> WHAT THIS TASK INVOLVES:
Isolate every line in the data with the string "peanuts" and copy it.

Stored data
-- Opening Marker --
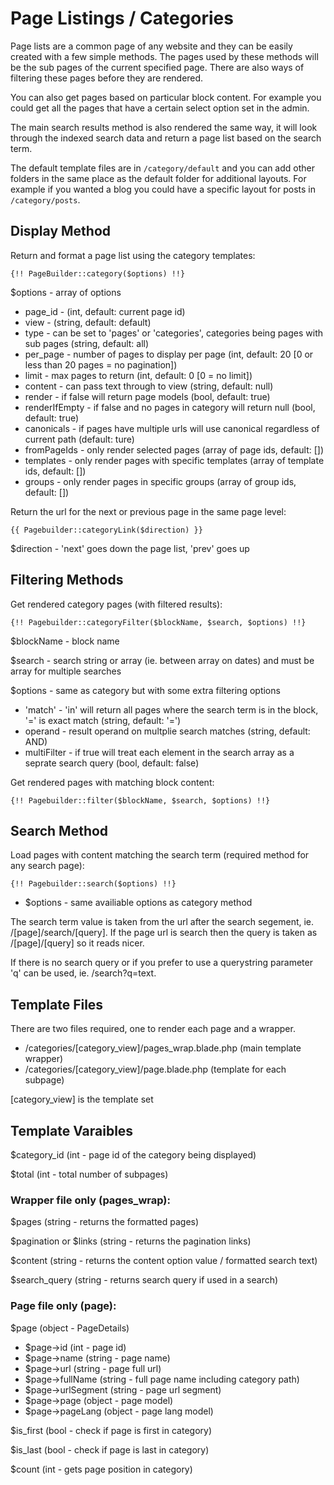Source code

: # Page Listings / Categories

Page lists are a common page of any website and they can be easily created with a few simple methods. The pages used by these methods will be the sub pages of the current specified page. There are also ways of filtering these pages before they are rendered.

You can also get pages based on particular block content. For example you could get all the pages that have a certain select option set in the admin.

The main search results method is also rendered the same way, it will look through the indexed search data and return a page list based on the search term.

The default template files are in `/category/default` and you can add other folders in the same place as the default folder for additional layouts. For example if you wanted a blog you could have a specific layout for posts in `/category/posts`.

## Display Method

Return and format a page list using the category templates:

`{!! PageBuilder::category($options) !!}`

$options - array of options
 - page_id - (int, default: current page id)
 - view - (string, default: default)
 - type - can be set to 'pages' or 'categories', categories being pages with sub pages (string, default: all)
 - per_page - number of pages to display per page (int, default: 20 [0 or less than 20 pages = no pagination])
 - limit - max pages to return (int, default: 0 [0 = no limit])
 - content - can pass text through to view (string, default: null) 
 - render - if false will return page models (bool, default: true)
 - renderIfEmpty - if false and no pages in category will return null (bool, default: true)
 - canonicals - if pages have multiple urls will use canonical regardless of current path (default: ture)
 - fromPageIds - only render selected pages (array of page ids, default: [])
 - templates - only render pages with specific templates (array of template ids, default: [])
 - groups - only render pages in specific groups (array of group ids, default: [])
 
Return the url for the next or previous page in the same page level: 

`{{ Pagebuilder::categoryLink($direction) }}`

$direction - 'next' goes down the page list, 'prev' goes up
 
## Filtering Methods
 
Get rendered category pages (with filtered results):

`{!! Pagebuilder::categoryFilter($blockName, $search, $options) !!}`

$blockName - block name

$search - search string or array (ie. between array on dates) and must be array for multiple searches

$options - same as category but with some extra filtering options
- 'match' - 'in' will return all pages where the search term is in the block, '=' is exact match (string, default: '=')
- operand - result operand on multplie search matches (string, default: AND)
- multiFilter - if true will treat each element in the search array as a seprate search query (bool, default: false)

Get rendered pages with matching block content:

`{!! Pagebuilder::filter($blockName, $search, $options) !!}`

## Search Method

Load pages with content matching the search term (required method for any search page):

`{!! Pagebuilder::search($options) !!}`

- $options - same availiable options as category method

The search term value is taken from the url after the search segement, ie. /[page]/search/[query].  If the page url is search then the query is taken as /[page]/[query] so it reads nicer.

If there is no search query or if you prefer to use a querystring parameter 'q' can be used, ie. /search?q=text.
 
## Template Files

There are two files required, one to render each page and a wrapper.

- /categories/[category_view]/pages_wrap.blade.php (main template wrapper)  
- /categories/[category_view]/page.blade.php (template for each subpage)

[category_view] is the template set

## Template Varaibles

$category_id (int - page id of the category being displayed)

$total (int - total number of subpages)

### Wrapper file only (pages_wrap):

$pages (string - returns the formatted pages)

$pagination or $links (string - returns the pagination links)

$content (string - returns the content option value / formatted search text)

$search_query (string - returns search query if used in a search)

### Page file only (page):

$page (object - PageDetails)

- $page->id (int - page id)
- $page->name (string - page name)
- $page->url (string - page full url)
- $page->fullName (string - full page name including category path)
- $page->urlSegment (string - page url segment)
- $page->page (object - page model)
- $page->pageLang (object - page lang model)

$is_first (bool - check if page is first in category)

$is_last (bool - check if page is last in category)

$count (int - gets page position in category)
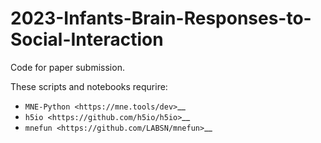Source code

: # 2023-Infants-Brain-Responses-to-Social-Interaction
Code for paper submission.

These scripts and notebooks requrire:

- `MNE-Python <https://mne.tools/dev>`__
- `h5io <https://github.com/h5io/h5io>`__
- `mnefun <https://github.com/LABSN/mnefun>`__
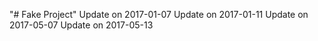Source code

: "# Fake Project" 
Update on 2017-01-07
Update on 2017-01-11
Update on 2017-05-07
Update on 2017-05-13
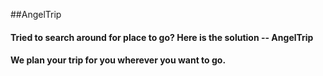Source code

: ##AngelTrip

#### Tried to search around for place to go? Here is the solution -- AngelTrip

#### We plan your trip for you wherever you want to go.
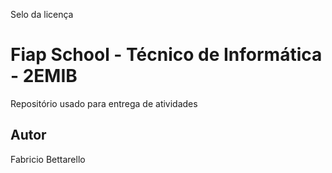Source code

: Selo da licença
# Fiap School - Técnico de Informática - 2EMIB
Repositório usado para entrega de atividades
## Autor
Fabricio Bettarello
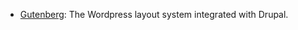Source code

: * [Gutenberg](https://www.drupal.org/project/gutenberg): The Wordpress layout system integrated with Drupal.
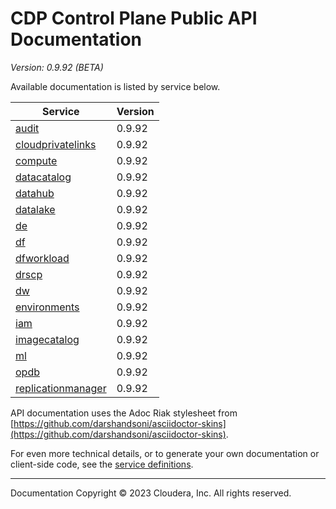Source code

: # CDP Control Plane Public API Documentation

*Version: 0.9.92 (BETA)*

Available documentation is listed by service below.

| Service | Version |
| --- | --- |
| [audit](./audit/index.html) | 0.9.92 |
| [cloudprivatelinks](./cloudprivatelinks/index.html) | 0.9.92 |
| [compute](./compute/index.html) | 0.9.92 |
| [datacatalog](./datacatalog/index.html) | 0.9.92 |
| [datahub](./datahub/index.html) | 0.9.92 |
| [datalake](./datalake/index.html) | 0.9.92 |
| [de](./de/index.html) | 0.9.92 |
| [df](./df/index.html) | 0.9.92 |
| [dfworkload](./dfworkload/index.html) | 0.9.92 |
| [drscp](./drscp/index.html) | 0.9.92 |
| [dw](./dw/index.html) | 0.9.92 |
| [environments](./environments/index.html) | 0.9.92 |
| [iam](./iam/index.html) | 0.9.92 |
| [imagecatalog](./imagecatalog/index.html) | 0.9.92 |
| [ml](./ml/index.html) | 0.9.92 |
| [opdb](./opdb/index.html) | 0.9.92 |
| [replicationmanager](./replicationmanager/index.html) | 0.9.92 |

API documentation uses the Adoc Riak stylesheet from
[https://github.com/darshandsoni/asciidoctor-skins](https://github.com/darshandsoni/asciidoctor-skins).

For even more technical details, or to generate your own documentation or client-side code, see the
[service definitions](swagger/).

----

Documentation Copyright © 2023 Cloudera, Inc. All rights reserved.

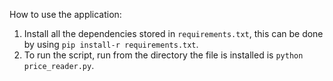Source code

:How to use the application:
1. Install all the dependencies stored in `requirements.txt`, this can be done by using `pip install-r requirements.txt`.
2. To run the script, run from the directory the file is installed is `python price_reader.py`.
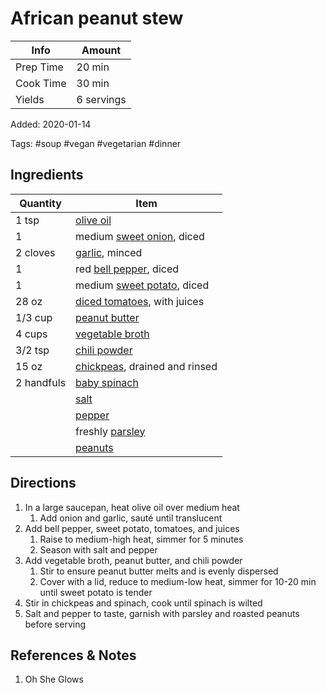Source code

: # African peanut stew

| Info      | Amount     |
| --------- | ---------- |
| Prep Time | 20 min     |
| Cook Time | 30 min     |
| Yields    | 6 servings |

Added: 2020-01-14

Tags: #soup #vegan #vegetarian #dinner

## Ingredients

| Quantity   | Item                                                              |
| ---------- | ----------------------------------------------------------------- |
| 1 tsp      | [olive oil](../Ingredients/olive%20oil.md)                        |
| 1          | medium [sweet onion](../Ingredients/sweet%20onion.md), diced      |
| 2 cloves   | [garlic](../Ingredients/garlic.md), minced                        |
| 1          | red [bell pepper](../Ingredients/bell%20pepper.md), diced         |
| 1          | medium [sweet potato](../Ingredients/sweet%20potato.md), diced    |
| 28 oz      | [diced tomatoes](../Ingredients/diced%20tomatoes.md), with juices |
| 1/3 cup    | [peanut butter](../Ingredients/peanut%20butter.md)                |
| 4 cups     | [vegetable broth](../Ingredients/vegetable%20broth.md)            |
| 3/2 tsp    | [chili powder](../Ingredients/chili%20powder.md)                  |
| 15 oz      | [chickpeas](../Ingredients/chickpeas.md), drained and rinsed      |
| 2 handfuls | [baby spinach](../Ingredients/baby%20spinach.md)                  |
|            | [salt](../Ingredients/salt.md)                                    |
|            | [pepper](../Ingredients/pepper.md)                                |
|            | freshly [parsley](../Ingredients/parsley.md)                      |
|            | [peanuts](../Ingredients/peanuts.md)                              |

## Directions

1. In a large saucepan, heat olive oil over medium heat
   1. Add onion and garlic, sauté until translucent
2. Add bell pepper, sweet potato, tomatoes, and juices
   1. Raise to medium-high heat, simmer for 5 minutes
   2. Season with salt and pepper
3. Add vegetable broth, peanut butter, and chili powder
   1. Stir to ensure peanut butter melts and is evenly dispersed
   2. Cover with a lid, reduce to medium-low heat, simmer for 10-20 min until sweet potato is tender
4. Stir in chickpeas and spinach, cook until spinach is wilted
5. Salt and pepper to taste, garnish with parsley and roasted peanuts before serving

## References & Notes

1. Oh She Glows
-- Closing Marker --
> EXPECTED ANSWER:
|            | [peanuts](../Ingredients/peanuts.md)                              |
5. Salt and pepper to taste, garnish with parsley and roasted peanuts before serving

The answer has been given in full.